_Exercise objective_.
All lines holding the word "Free" should be located in the records and copied.

_Information supplied_.
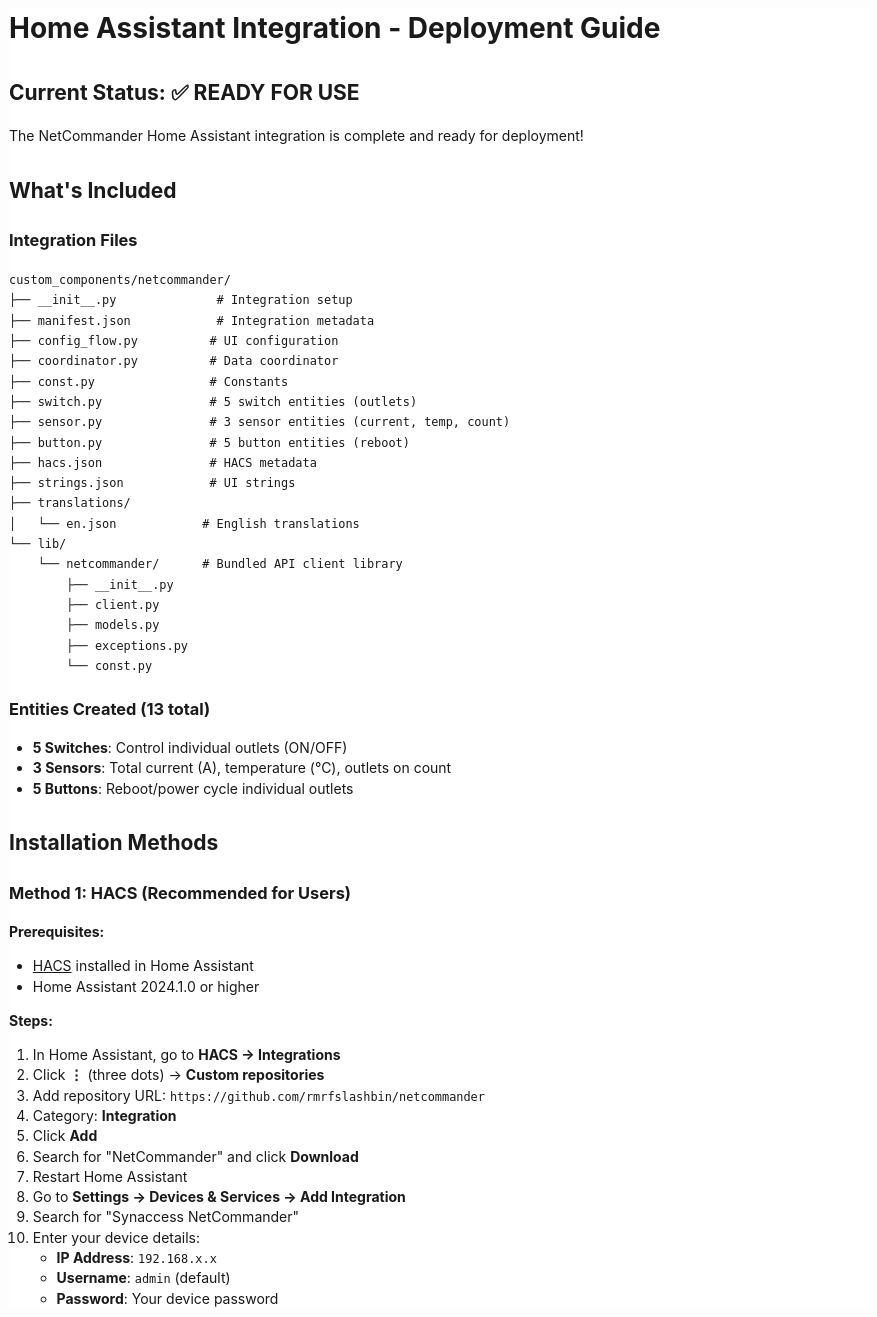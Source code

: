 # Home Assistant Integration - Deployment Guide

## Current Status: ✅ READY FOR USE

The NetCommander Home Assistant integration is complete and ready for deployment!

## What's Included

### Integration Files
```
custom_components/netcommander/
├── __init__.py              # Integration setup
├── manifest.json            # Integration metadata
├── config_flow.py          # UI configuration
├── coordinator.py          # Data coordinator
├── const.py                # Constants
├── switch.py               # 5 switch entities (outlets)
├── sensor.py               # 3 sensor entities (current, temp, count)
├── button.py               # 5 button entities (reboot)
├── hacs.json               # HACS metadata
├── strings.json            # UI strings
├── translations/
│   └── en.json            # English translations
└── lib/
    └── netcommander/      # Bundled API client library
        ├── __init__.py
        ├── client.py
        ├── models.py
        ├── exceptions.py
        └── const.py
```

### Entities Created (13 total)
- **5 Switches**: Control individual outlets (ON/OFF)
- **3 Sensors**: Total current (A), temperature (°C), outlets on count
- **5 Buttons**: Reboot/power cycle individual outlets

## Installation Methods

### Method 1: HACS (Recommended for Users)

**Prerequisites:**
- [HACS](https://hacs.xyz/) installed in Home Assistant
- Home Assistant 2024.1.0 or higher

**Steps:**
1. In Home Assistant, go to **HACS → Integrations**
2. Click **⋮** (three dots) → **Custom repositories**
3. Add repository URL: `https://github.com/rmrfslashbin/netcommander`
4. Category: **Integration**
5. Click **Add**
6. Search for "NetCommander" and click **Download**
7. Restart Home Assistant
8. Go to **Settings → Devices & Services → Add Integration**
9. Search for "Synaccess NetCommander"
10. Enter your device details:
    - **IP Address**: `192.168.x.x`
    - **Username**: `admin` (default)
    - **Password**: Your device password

* * *

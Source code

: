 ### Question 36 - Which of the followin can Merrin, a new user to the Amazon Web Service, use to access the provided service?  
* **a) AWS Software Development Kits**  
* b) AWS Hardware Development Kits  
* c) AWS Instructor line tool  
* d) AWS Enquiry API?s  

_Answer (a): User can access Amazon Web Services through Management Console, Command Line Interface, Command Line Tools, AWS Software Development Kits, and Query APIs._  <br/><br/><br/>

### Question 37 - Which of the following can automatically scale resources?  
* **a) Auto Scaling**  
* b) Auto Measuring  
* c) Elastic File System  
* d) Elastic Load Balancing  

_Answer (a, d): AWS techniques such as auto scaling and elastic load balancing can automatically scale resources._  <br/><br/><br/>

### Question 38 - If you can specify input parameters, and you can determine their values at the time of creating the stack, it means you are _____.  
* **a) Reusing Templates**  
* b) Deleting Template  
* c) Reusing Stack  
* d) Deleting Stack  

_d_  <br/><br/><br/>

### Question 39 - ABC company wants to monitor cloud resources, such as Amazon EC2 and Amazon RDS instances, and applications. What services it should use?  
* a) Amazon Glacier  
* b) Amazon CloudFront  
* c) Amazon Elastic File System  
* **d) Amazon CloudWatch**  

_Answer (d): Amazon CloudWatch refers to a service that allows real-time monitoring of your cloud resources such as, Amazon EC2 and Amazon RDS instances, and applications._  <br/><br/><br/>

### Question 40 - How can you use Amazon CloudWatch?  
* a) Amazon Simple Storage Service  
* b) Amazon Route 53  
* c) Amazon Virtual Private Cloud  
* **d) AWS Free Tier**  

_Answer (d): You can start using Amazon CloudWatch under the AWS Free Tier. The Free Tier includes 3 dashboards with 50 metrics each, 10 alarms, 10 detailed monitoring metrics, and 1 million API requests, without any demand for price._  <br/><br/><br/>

---

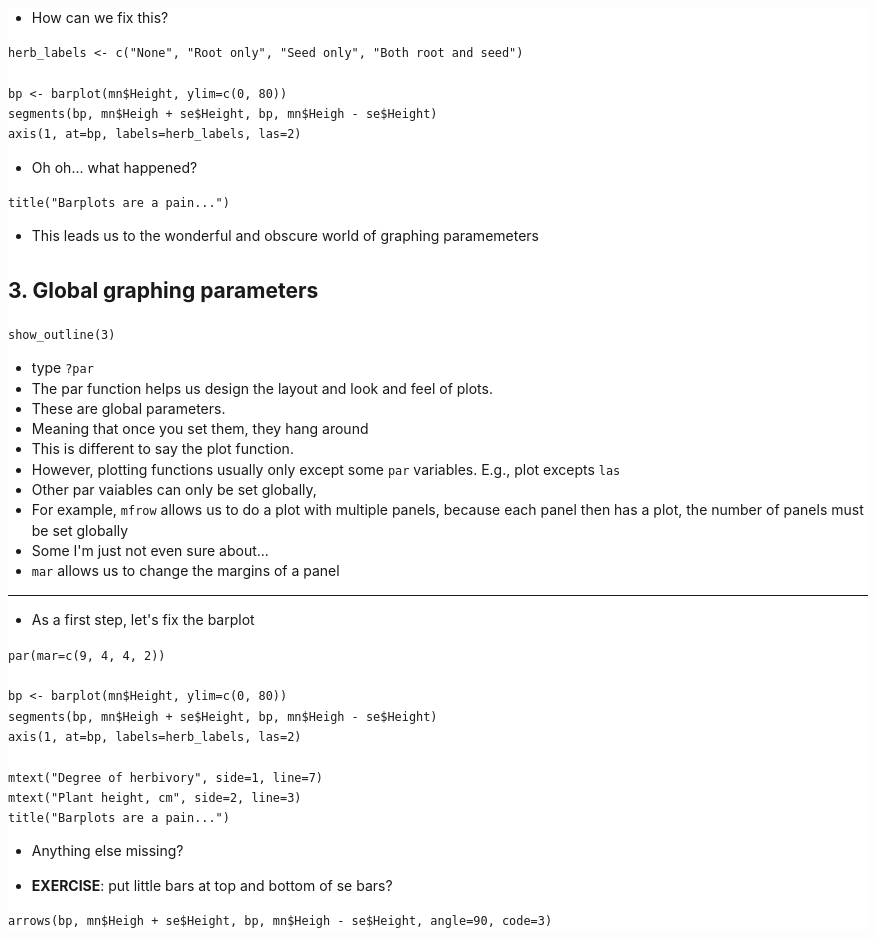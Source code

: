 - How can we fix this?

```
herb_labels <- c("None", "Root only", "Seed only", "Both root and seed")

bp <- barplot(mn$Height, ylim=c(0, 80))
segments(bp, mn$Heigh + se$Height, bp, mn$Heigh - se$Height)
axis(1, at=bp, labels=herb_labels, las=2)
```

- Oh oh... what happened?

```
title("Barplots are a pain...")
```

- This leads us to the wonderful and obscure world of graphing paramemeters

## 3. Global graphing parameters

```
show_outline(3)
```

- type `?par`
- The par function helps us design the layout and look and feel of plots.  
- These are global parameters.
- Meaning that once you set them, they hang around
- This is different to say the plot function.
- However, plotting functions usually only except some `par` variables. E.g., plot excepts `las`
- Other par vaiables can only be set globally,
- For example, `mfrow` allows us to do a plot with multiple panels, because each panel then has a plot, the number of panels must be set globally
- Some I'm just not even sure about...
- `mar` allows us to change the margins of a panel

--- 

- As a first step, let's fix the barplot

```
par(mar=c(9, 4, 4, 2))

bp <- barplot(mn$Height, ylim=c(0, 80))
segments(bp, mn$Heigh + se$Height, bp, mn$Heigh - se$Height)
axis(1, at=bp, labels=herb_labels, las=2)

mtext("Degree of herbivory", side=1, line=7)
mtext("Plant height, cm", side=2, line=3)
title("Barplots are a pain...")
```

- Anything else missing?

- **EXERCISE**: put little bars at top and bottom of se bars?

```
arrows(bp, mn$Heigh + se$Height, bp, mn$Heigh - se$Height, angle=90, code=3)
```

_Expected output_.
* **d) AWS Free Tier**  
_Answer (d): You can start using Amazon CloudWatch under the AWS Free Tier. The Free Tier includes 3 dashboards with 50 metrics each, 10 alarms, 10 detailed monitoring metrics, and 1 million API requests, without any demand for price._  <br/><br/><br/>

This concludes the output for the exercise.